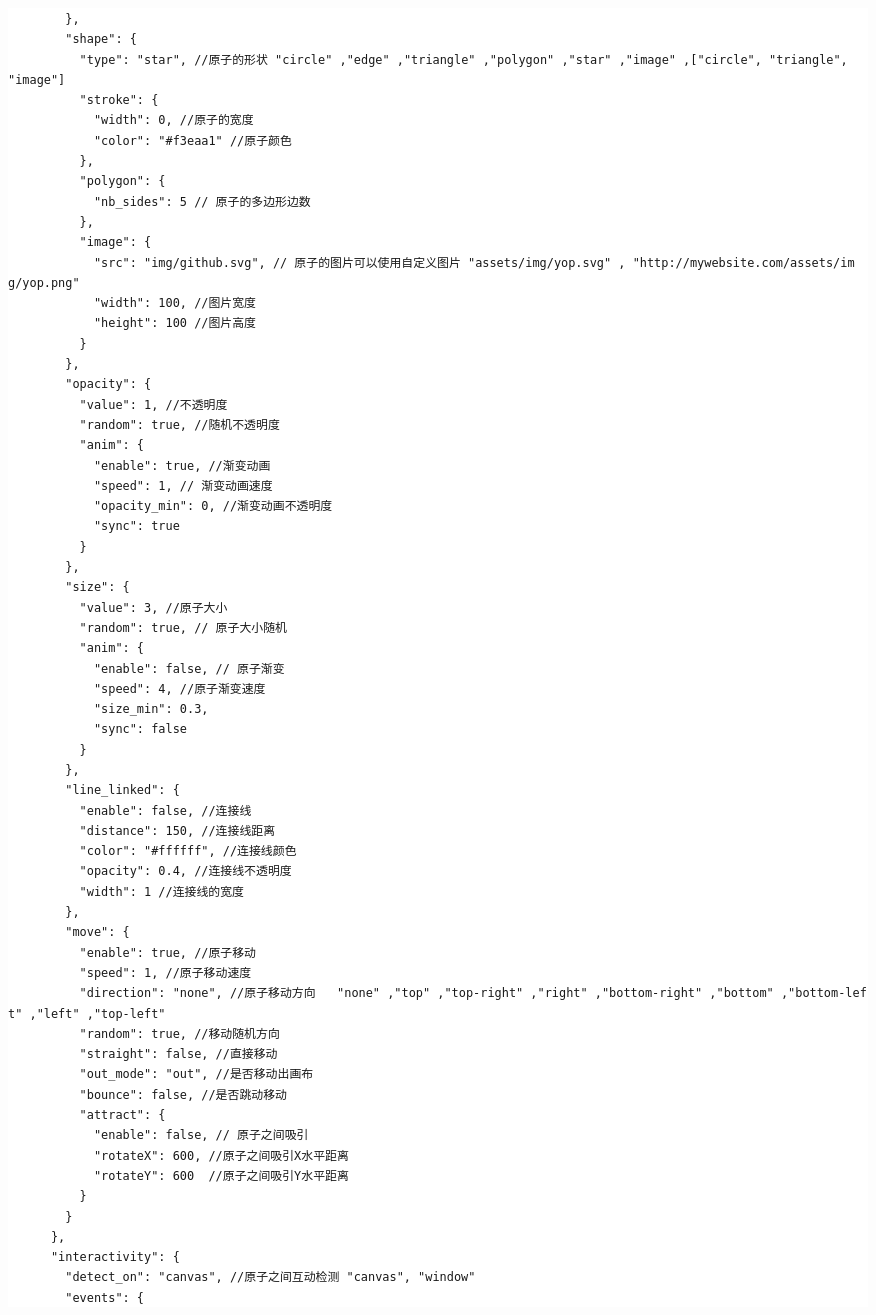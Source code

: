             },
            "shape": {
              "type": "star", //原子的形状 "circle" ,"edge" ,"triangle" ,"polygon" ,"star" ,"image" ,["circle", "triangle", "image"]
              "stroke": {
                "width": 0, //原子的宽度
                "color": "#f3eaa1" //原子颜色
              },
              "polygon": {
                "nb_sides": 5 // 原子的多边形边数
              },
              "image": {
                "src": "img/github.svg", // 原子的图片可以使用自定义图片 "assets/img/yop.svg" , "http://mywebsite.com/assets/img/yop.png"
                "width": 100, //图片宽度
                "height": 100 //图片高度
              }
            },
            "opacity": {
              "value": 1, //不透明度
              "random": true, //随机不透明度
              "anim": {
                "enable": true, //渐变动画
                "speed": 1, // 渐变动画速度
                "opacity_min": 0, //渐变动画不透明度
                "sync": true
              }
            },
            "size": {
              "value": 3, //原子大小
              "random": true, // 原子大小随机
              "anim": {
                "enable": false, // 原子渐变
                "speed": 4, //原子渐变速度
                "size_min": 0.3,
                "sync": false
              }
            },
            "line_linked": {
              "enable": false, //连接线
              "distance": 150, //连接线距离
              "color": "#ffffff", //连接线颜色
              "opacity": 0.4, //连接线不透明度
              "width": 1 //连接线的宽度
            },
            "move": {
              "enable": true, //原子移动
              "speed": 1, //原子移动速度
              "direction": "none", //原子移动方向   "none" ,"top" ,"top-right" ,"right" ,"bottom-right" ,"bottom" ,"bottom-left" ,"left" ,"top-left"
              "random": true, //移动随机方向
              "straight": false, //直接移动
              "out_mode": "out", //是否移动出画布
              "bounce": false, //是否跳动移动
              "attract": {
                "enable": false, // 原子之间吸引
                "rotateX": 600, //原子之间吸引X水平距离
                "rotateY": 600  //原子之间吸引Y水平距离
              }
            }
          },
          "interactivity": {
            "detect_on": "canvas", //原子之间互动检测 "canvas", "window"
            "events": {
------------------------------------
(Brief):
Give the number of lines in the records above in which the word "image" appears. Include no other text.

(Task answer):
2